Source material section start

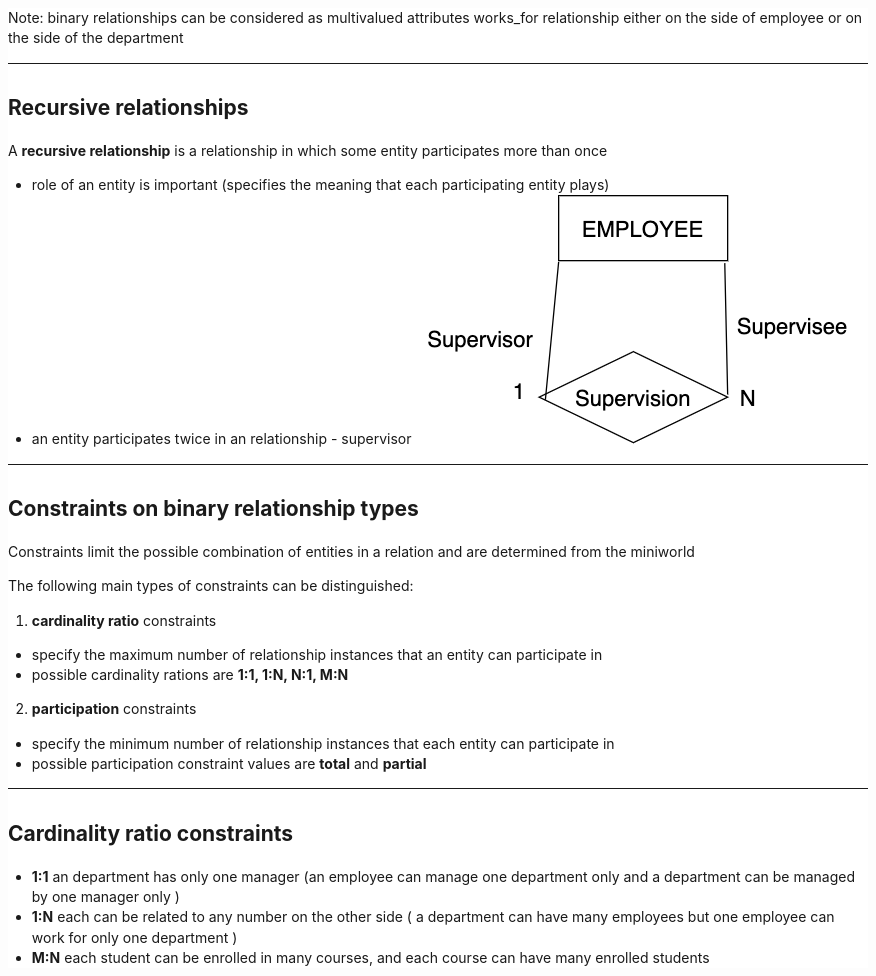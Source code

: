 Note: binary relationships can be considered as multivalued attributes 
works_for relationship either on the side of employee or on the side of 
the department

---
## Recursive relationships
A **recursive relationship** is a relationship in which some entity 
participates more than once
 - role of an entity is important (specifies the meaning that each participating
 entity plays)
 - an entity participates twice in an relationship - supervisor 
![ Recursive relationship ](img/conceptualdesign/recursive-relationship.png)

---
## Constraints on binary relationship types
Constraints limit the possible combination of entities in a relation and are 
determined from the miniworld

The following main types of constraints can be distinguished:
1. **cardinality ratio** constraints
 - specify the maximum number of relationship instances that an entity can 
 participate in
 - possible cardinality rations are **1:1, 1:N, N:1, M:N**  
2. **participation** constraints
 - specify the minimum number of relationship instances that each entity 
 can participate in
 - possible participation constraint values are **total** and **partial**  

---
## Cardinality ratio constraints 
- **1:1** an department has only one manager (an employee can manage one 
department only and a department can be managed by one manager only  )
- **1:N**  each can be related to any number on the other side ( a department can 
have many employees but one employee can work for only one department ) 
- **M:N**  each student can be enrolled in many courses, and each course can 
have many enrolled students
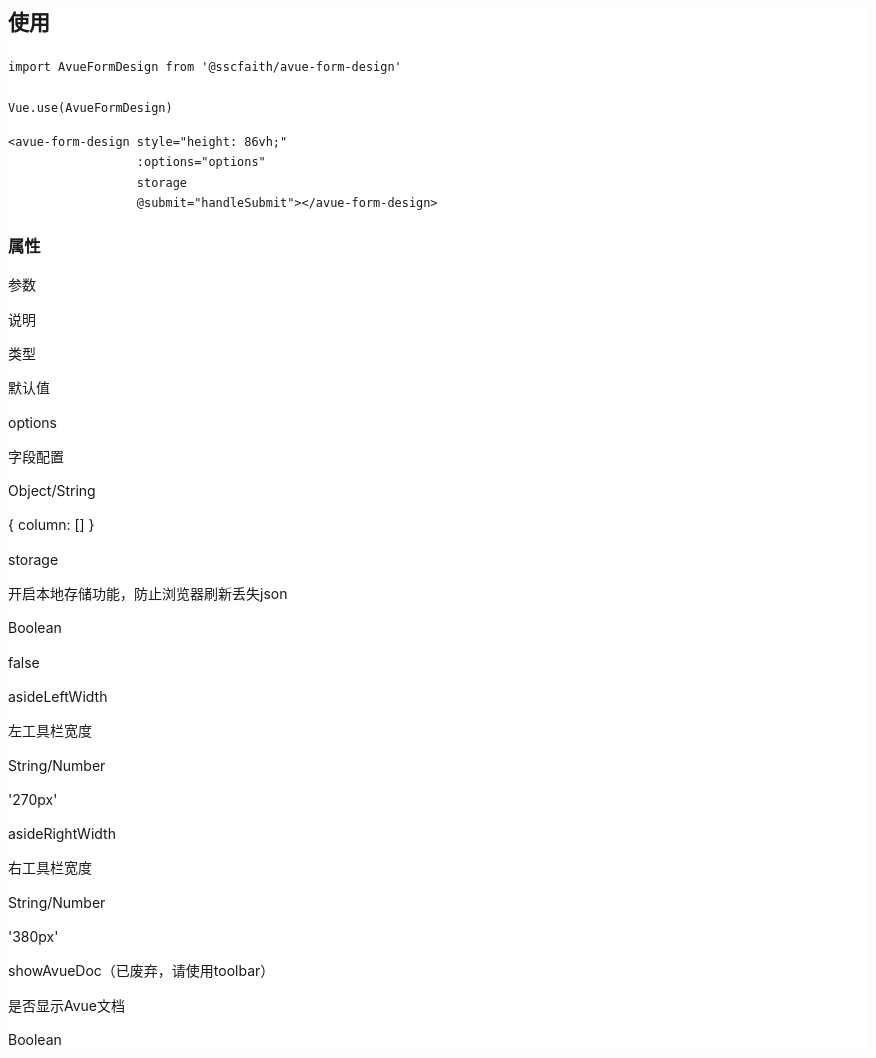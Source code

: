 使用
--

```
import AvueFormDesign from '@sscfaith/avue-form-design'

Vue.use(AvueFormDesign)
```

```
<avue-form-design style="height: 86vh;"
                  :options="options"
                  storage
                  @submit="handleSubmit"></avue-form-design>
```

### 属性

参数

说明

类型

默认值

options

字段配置

Object/String

{ column: \[\] }

storage

开启本地存储功能，防止浏览器刷新丢失json

Boolean

false

asideLeftWidth

左工具栏宽度

String/Number

'270px'

asideRightWidth

右工具栏宽度

String/Number

'380px'

showAvueDoc（已废弃，请使用toolbar）

是否显示Avue文档

Boolean
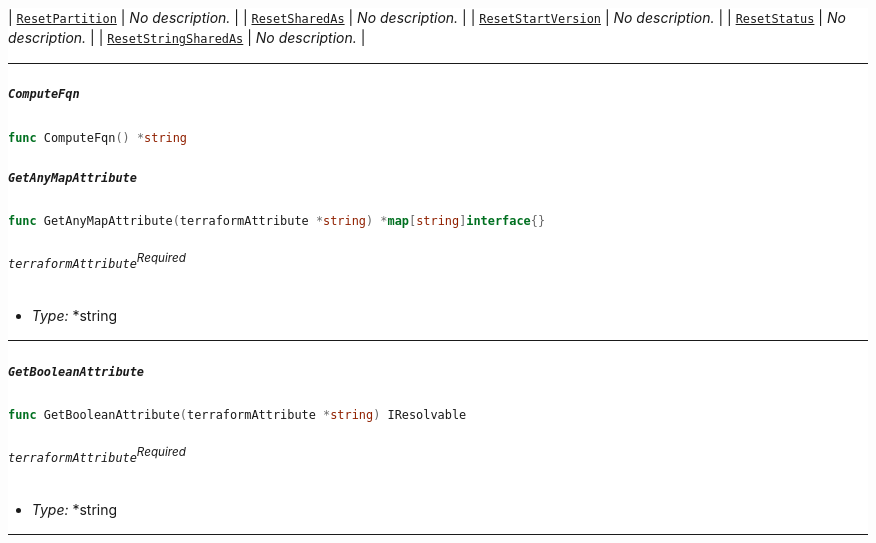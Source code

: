 | <code><a href="#@cdktf/provider-databricks.dataDatabricksSharePluginframework.DataDatabricksSharePluginframeworkObjectOutputReference.resetPartition">ResetPartition</a></code> | *No description.* |
| <code><a href="#@cdktf/provider-databricks.dataDatabricksSharePluginframework.DataDatabricksSharePluginframeworkObjectOutputReference.resetSharedAs">ResetSharedAs</a></code> | *No description.* |
| <code><a href="#@cdktf/provider-databricks.dataDatabricksSharePluginframework.DataDatabricksSharePluginframeworkObjectOutputReference.resetStartVersion">ResetStartVersion</a></code> | *No description.* |
| <code><a href="#@cdktf/provider-databricks.dataDatabricksSharePluginframework.DataDatabricksSharePluginframeworkObjectOutputReference.resetStatus">ResetStatus</a></code> | *No description.* |
| <code><a href="#@cdktf/provider-databricks.dataDatabricksSharePluginframework.DataDatabricksSharePluginframeworkObjectOutputReference.resetStringSharedAs">ResetStringSharedAs</a></code> | *No description.* |

---

##### `ComputeFqn` <a name="ComputeFqn" id="@cdktf/provider-databricks.dataDatabricksSharePluginframework.DataDatabricksSharePluginframeworkObjectOutputReference.computeFqn"></a>

```go
func ComputeFqn() *string
```

##### `GetAnyMapAttribute` <a name="GetAnyMapAttribute" id="@cdktf/provider-databricks.dataDatabricksSharePluginframework.DataDatabricksSharePluginframeworkObjectOutputReference.getAnyMapAttribute"></a>

```go
func GetAnyMapAttribute(terraformAttribute *string) *map[string]interface{}
```

###### `terraformAttribute`<sup>Required</sup> <a name="terraformAttribute" id="@cdktf/provider-databricks.dataDatabricksSharePluginframework.DataDatabricksSharePluginframeworkObjectOutputReference.getAnyMapAttribute.parameter.terraformAttribute"></a>

- *Type:* *string

---

##### `GetBooleanAttribute` <a name="GetBooleanAttribute" id="@cdktf/provider-databricks.dataDatabricksSharePluginframework.DataDatabricksSharePluginframeworkObjectOutputReference.getBooleanAttribute"></a>

```go
func GetBooleanAttribute(terraformAttribute *string) IResolvable
```

###### `terraformAttribute`<sup>Required</sup> <a name="terraformAttribute" id="@cdktf/provider-databricks.dataDatabricksSharePluginframework.DataDatabricksSharePluginframeworkObjectOutputReference.getBooleanAttribute.parameter.terraformAttribute"></a>

- *Type:* *string

---
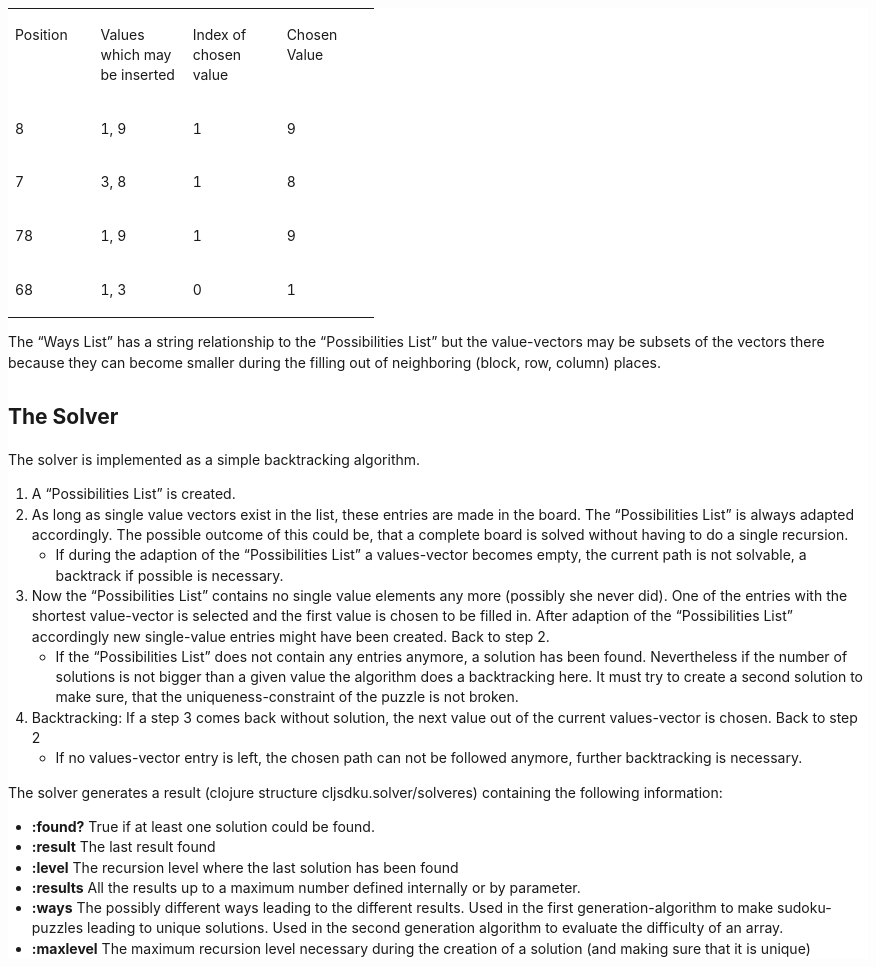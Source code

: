 <table border="0" cellspacing="0" cellpadding="0" class="Table2"><colgroup><col width="83"/><col width="90"/><col width="93"/><col width="92"/></colgroup><tr><td style="text-align:left;width:1.893cm; " class="Table2_A1"><p class="Table_20_Heading">Position</p></td><td style="text-align:left;width:2.067cm; " class="Table2_A1"><p class="Table_20_Heading">Values which may be inserted</p></td><td style="text-align:left;width:2.117cm; " class="Table2_A1"><p class="Table_20_Heading">Index of chosen value</p></td><td style="text-align:left;width:2.115cm; " class="Table2_D1"><p class="Table_20_Heading">Chosen Value </p></td></tr><tr><td style="text-align:left;width:1.893cm; " class="Table2_A2"><p class="P5">8</p></td><td style="text-align:left;width:2.067cm; " class="Table2_A2"><p class="P5">1, 9</p></td><td style="text-align:left;width:2.117cm; " class="Table2_A2"><p class="P2">1</p></td><td style="text-align:left;width:2.115cm; " class="Table2_D2"><p class="P2">9</p></td></tr><tr><td style="text-align:left;width:1.893cm; " class="Table2_A2"><p class="P5">7</p></td><td style="text-align:left;width:2.067cm; " class="Table2_A2"><p class="P5">3, 8</p></td><td style="text-align:left;width:2.117cm; " class="Table2_A2"><p class="P2">1</p></td><td style="text-align:left;width:2.115cm; " class="Table2_D2"><p class="P2">8</p></td></tr><tr><td style="text-align:left;width:1.893cm; " class="Table2_A2"><p class="P5">78</p></td><td style="text-align:left;width:2.067cm; " class="Table2_A2"><p class="P5">1, 9</p></td><td style="text-align:left;width:2.117cm; " class="Table2_A2"><p class="P2">1</p></td><td style="text-align:left;width:2.115cm; " class="Table2_D2"><p class="P2">9</p></td></tr><tr><td style="text-align:left;width:1.893cm; " class="Table2_A2"><p class="P5">68</p></td><td style="text-align:left;width:2.067cm; " class="Table2_A2"><p class="P5">1, 3</p></td><td style="text-align:left;width:2.117cm; " class="Table2_A2"><p class="P2">0</p></td><td style="text-align:left;width:2.115cm; " class="Table2_D2"><p class="P2">1</p></td></tr></table>

The “Ways List” has a string relationship to the “Possibilities List” but the value-vectors may be subsets of the vectors there because they can become smaller during the filling out of neighboring (block, row, column) places.

## The Solver
The solver is implemented as a simple backtracking algorithm.

1. A “Possibilities List” is created.
2. As long as single value vectors exist in the list, these entries are made in the board. The “Possibilities List” is always adapted accordingly. The possible outcome of this could be, that a complete board is solved without having to do a single recursion.
    * If during the adaption of the “Possibilities List” a values-vector becomes empty, the current path is not solvable, a backtrack if possible is necessary.
3. Now the “Possibilities List” contains no single value elements any more (possibly she never did). One of the entries with the shortest value-vector is selected and the first value is chosen to be filled in. After adaption of the “Possibilities List” accordingly new single-value entries might have been created. Back to step 2.
    * If the “Possibilities List” does not contain any entries anymore, a solution has been found. Nevertheless if the number of solutions is not bigger than a given value the algorithm does a backtracking here. It must try to create a second solution to make sure, that the uniqueness-constraint of the puzzle is not broken.
4. Backtracking: If a step 3 comes back without solution, the next value out of the current values-vector is chosen. Back to step 2
    * If no values-vector entry is left, the chosen path can not be followed anymore, further backtracking is necessary.

The solver generates a result (clojure structure cljsdku.solver/solveres) containing the following information:

* **:found?**	True if at least one solution could be found.
* **:result** 		The last result found
* **:level**		The recursion level where the last solution has been found
* **:results** 	All the results up to a maximum number defined internally or by parameter.
* **:ways**		The possibly different ways leading to the different results. Used in the first generation-algorithm to make sudoku-puzzles leading to unique solutions. Used in the second generation algorithm to evaluate the difficulty of an array.
* **:maxlevel**	The maximum recursion level necessary during the creation of a solution (and making sure that it is unique)
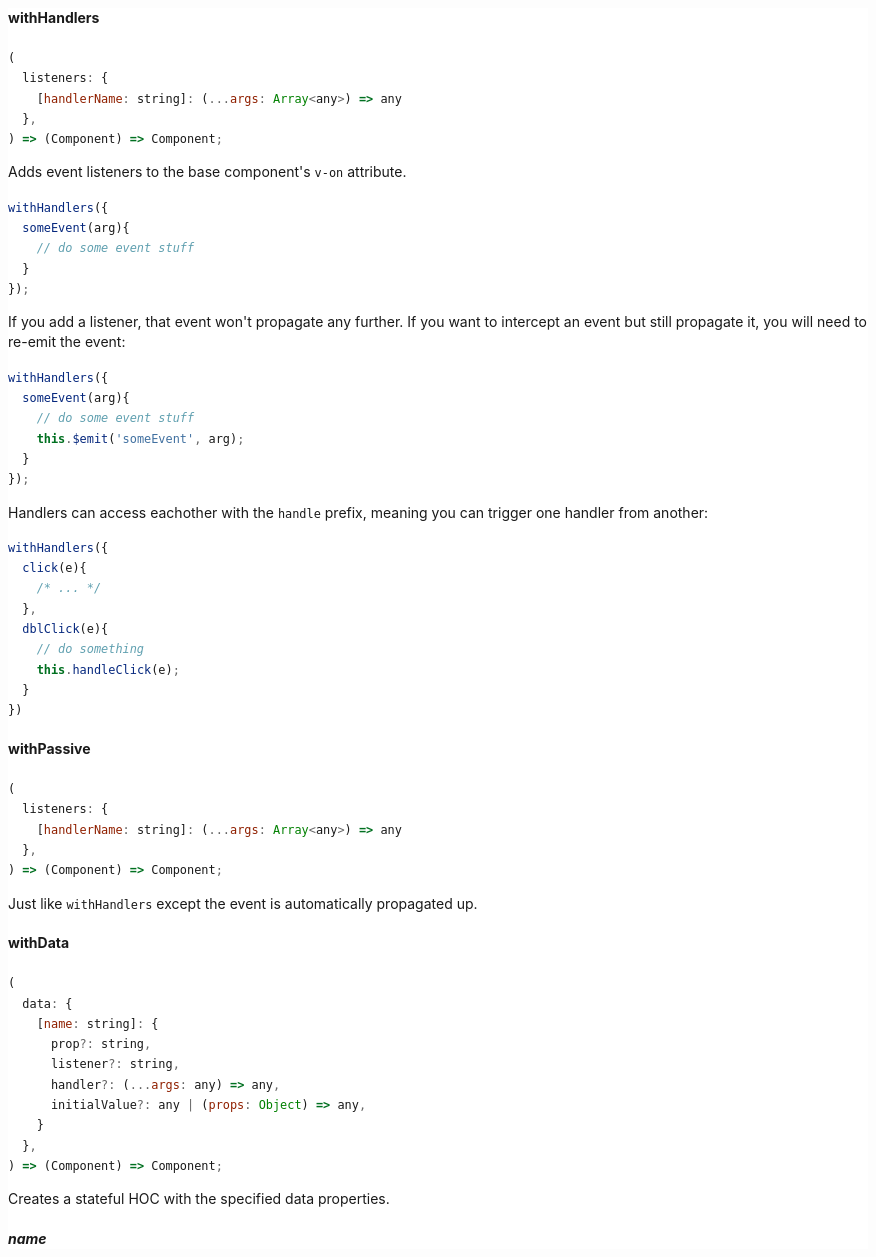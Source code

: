 #### withHandlers
```js
(
  listeners: {
    [handlerName: string]: (...args: Array<any>) => any
  },
) => (Component) => Component;
```
Adds event listeners to the base component's `v-on` attribute.
```js
withHandlers({
  someEvent(arg){
    // do some event stuff
  }
});
```
If you add a listener, that event won't propagate any further. If you want to intercept an event but still propagate it, you will need to re-emit the event:
```js
withHandlers({
  someEvent(arg){
    // do some event stuff
    this.$emit('someEvent', arg);
  }
});
```
Handlers can access eachother with the `handle` prefix, meaning you can trigger one handler from another:
```js
withHandlers({
  click(e){
    /* ... */
  },
  dblClick(e){
    // do something
    this.handleClick(e);
  }
})
```

#### withPassive
```js
(
  listeners: {
    [handlerName: string]: (...args: Array<any>) => any
  },
) => (Component) => Component;
```
Just like `withHandlers` except the event is automatically propagated up.

#### withData
```js
(
  data: {
    [name: string]: {
      prop?: string,
      listener?: string,
      handler?: (...args: any) => any,
      initialValue?: any | (props: Object) => any,
    }
  },
) => (Component) => Component;
```
Creates a stateful HOC with the specified data properties.
##### name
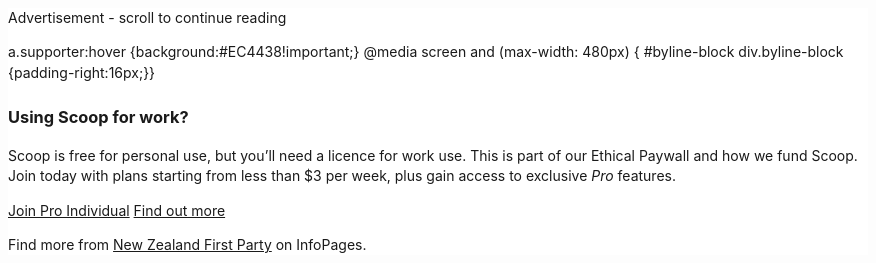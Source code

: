 Advertisement - scroll to continue reading



a.supporter:hover {background:#EC4438!important;} @media screen and (max-width: 480px) { #byline-block div.byline-block {padding-right:16px;}}

### Using Scoop for work?

Scoop is free for personal use, but you’ll need a licence for work use. This is part of our Ethical Paywall and how we fund Scoop. Join today with plans starting from less than $3 per week, plus gain access to exclusive _Pro_ features.  
  
[Join Pro Individual](https://pro.scoop.co.nz/Individual/?from=ProIn24) [Find out more](https://pro.scoop.co.nz/using-scoop-for-work/?from=ProIn24)

Find more from [New Zealand First Party](https://info.scoop.co.nz/New_Zealand_First_Party) on InfoPages.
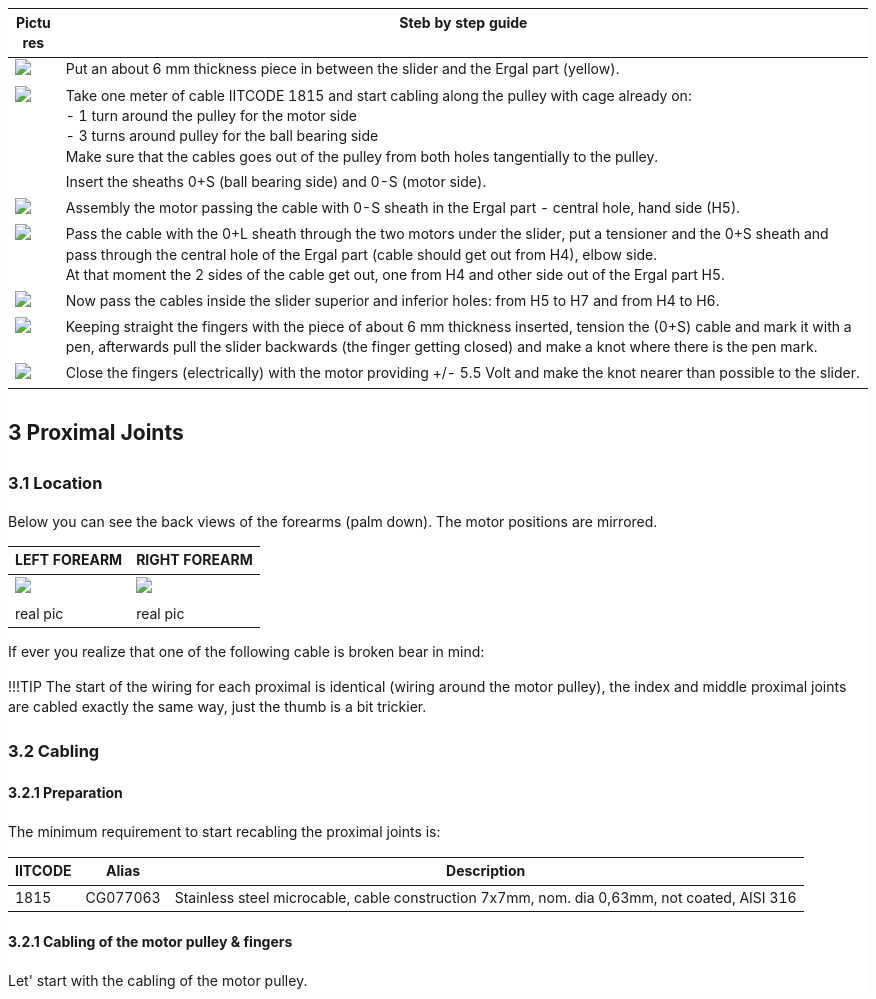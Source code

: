 | Pictures                                           | Steb by step guide                                           |
| -------------------------------------------------- | ------------------------------------------------------------ |
| <img src ="../img/hand/Fig_4-41bis.PNG" width=700> | Put an about 6 mm thickness piece in between the slider and the Ergal part (yellow). |
| <img src ="../img/hand/Motor_ball.png">            | Take one meter of cable IITCODE 1815 and start cabling along the pulley with cage already on:<br/>   - 1 turn around the pulley for the motor side<br/>   - 3 turns around pulley for the ball bearing side </br> Make sure that the cables goes out of the pulley from both holes tangentially to the pulley. |
|                                                    | Insert the sheaths 0+S (ball bearing side) and 0-S (motor side). |
| <img src ="../img/hand/0-S_H5.png">                | Assembly the motor passing the cable with 0-S sheath in the Ergal part - central hole, hand side (H5). |
| <img src ="../img/hand/0+S_H4.png">                | Pass the cable with the 0+L sheath through the two motors under the slider, put a tensioner and the 0+S sheath and pass through the central hole of the Ergal part (cable should get out from H4), elbow side. </br> At that moment the 2 sides of the cable get out, one from H4 and other side out of the Ergal part H5. |
| <img src ="../img/hand/H6_H7.png">                 | Now pass the cables inside the slider superior and inferior holes: from H5 to H7 and from H4 to H6. |
| <img src ="../img/hand/Knot1.png">                 | Keeping straight the fingers with the piece of about 6 mm thickness inserted, tension the (0+S) cable and mark it with a pen, afterwards pull the slider backwards (the finger getting closed) and make a knot where there is the pen mark. |
| <img src ="../img/hand/Knot2.png">                 | Close the fingers (electrically) with the motor providing +/- 5.5 Volt and make the knot nearer than possible to the slider. |









## 3 Proximal Joints

### 3.1 Location

Below you can see the back views of the forearms (palm down). The motor positions are mirrored.

| LEFT FOREARM                                                 | RIGHT FOREARM                                                |
| ------------------------------------------------------------ | ------------------------------------------------------------ |
| <img src ="../img/lowerArm/Left_motorsV1.png" height=auto width=700> | <img src ="../img/lowerArm/Right_motorsV1.png" height=auto width=700> |
| real pic                                                     | real pic                                                     |

If ever you realize that one of the following cable is broken bear in mind:

!!!TIP
    The start of the wiring for each proximal is identical (wiring around the motor pulley), the index and middle proximal joints are cabled exactly the same way, just the thumb is a bit trickier.

### 3.2 Cabling

#### 3.2.1 Preparation

The minimum requirement to start recabling the proximal joints is:

| IITCODE | Alias    | Description                                                  |
| ------- | -------- | ------------------------------------------------------------ |
| 1815    | CG077063 | Stainless steel microcable, cable construction 7x7mm, nom. dia 0,63mm, not coated, AISI 316 |

#### 3.2.1 Cabling of the motor pulley & fingers

Let' start with the cabling of the motor pulley.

Source material section end

What the task asks — Print exactly the lines above from the one with "## The Solver" to the one with "2. As long as", including both.

Problem solution —
## The Solver
The solver is implemented as a simple backtracking algorithm.

1. A “Possibilities List” is created.
2. As long as single value vectors exist in the list, these entries are made in the board. The “Possibilities List” is always adapted accordingly. The possible outcome of this could be, that a complete board is solved without having to do a single recursion.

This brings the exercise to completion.